Kvitova was just 21 when she won her first and only Grand Slam, but in contention this year were two of the new crop of young players bursting up the rankings. Indeed 22-year-old Simona Halep was the highest remaining seed in the draw, at a career-high No3, while her opponent, Eugenie Bouchard, just 20 years old, was also at a ranking peak of No13.
All in all, then, with three of the four born in the 1990s, this was the youngest Grand Slam final quartet since Wimbledon 2011—the year Kvitova won. And it made the fourth woman, Kvitova’s opponent, the oldest remaining woman: Lucie Safarova, also a Czech, was 27.
She deserved plaudits of her own, too, for she had reached her first Major semi-final after 37 tries, and was looking at a career-best No17 ranking.
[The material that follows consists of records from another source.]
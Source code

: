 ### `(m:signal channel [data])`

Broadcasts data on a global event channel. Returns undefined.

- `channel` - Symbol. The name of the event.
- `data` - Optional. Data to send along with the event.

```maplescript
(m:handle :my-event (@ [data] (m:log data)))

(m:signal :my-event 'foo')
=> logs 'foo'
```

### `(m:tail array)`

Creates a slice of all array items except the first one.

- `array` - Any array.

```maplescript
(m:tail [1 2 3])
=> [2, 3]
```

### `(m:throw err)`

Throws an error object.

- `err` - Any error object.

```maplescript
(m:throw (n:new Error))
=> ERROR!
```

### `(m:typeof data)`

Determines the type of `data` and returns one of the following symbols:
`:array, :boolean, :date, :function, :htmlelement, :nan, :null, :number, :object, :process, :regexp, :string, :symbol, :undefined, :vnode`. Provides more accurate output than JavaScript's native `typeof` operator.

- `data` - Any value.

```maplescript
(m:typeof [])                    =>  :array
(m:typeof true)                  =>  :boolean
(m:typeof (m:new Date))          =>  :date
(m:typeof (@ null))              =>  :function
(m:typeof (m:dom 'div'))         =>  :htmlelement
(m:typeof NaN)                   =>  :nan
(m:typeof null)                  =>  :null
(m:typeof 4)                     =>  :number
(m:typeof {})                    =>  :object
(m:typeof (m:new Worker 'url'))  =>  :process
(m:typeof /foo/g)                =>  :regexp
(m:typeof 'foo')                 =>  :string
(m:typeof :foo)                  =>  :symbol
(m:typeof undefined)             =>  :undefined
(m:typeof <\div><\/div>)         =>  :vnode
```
She had not managed to beat Kvitova in five previous meetings—four this year—but on the grass of Eastbourne two weeks ago, it had taken a final-set tie-breaker to decide the outcome.
Unfortunately, the result would be the same again—perhaps not surprising considering Kvitova’s impressive 24-3 win-loss record at her best Major. In this first-ever all-Czech semi-final in Grand Slam history, Kvitova won 7-6(6), 6-1.
But it was the battle between Bouchard and Halep that had captured the imagination, for both had broken fresh ground time and again in the last year, and their only previous meeting, at Indian Wells this spring, took three tough sets to decide—in Halep’s favour.
The petite Romanian began her breakthrough a year ago with a run of six titles that included the grass of ‘s-Hertogenbosch. She arrived at Wimbledon fresh from a final run at Roland Garros, and had looked increasingly impressive through the draw, not least in beating Sabine Lisicki in the quarter-finals, 6-4, 6-0, in just 57 minutes. She would become the new world No2 should she reach another Major final.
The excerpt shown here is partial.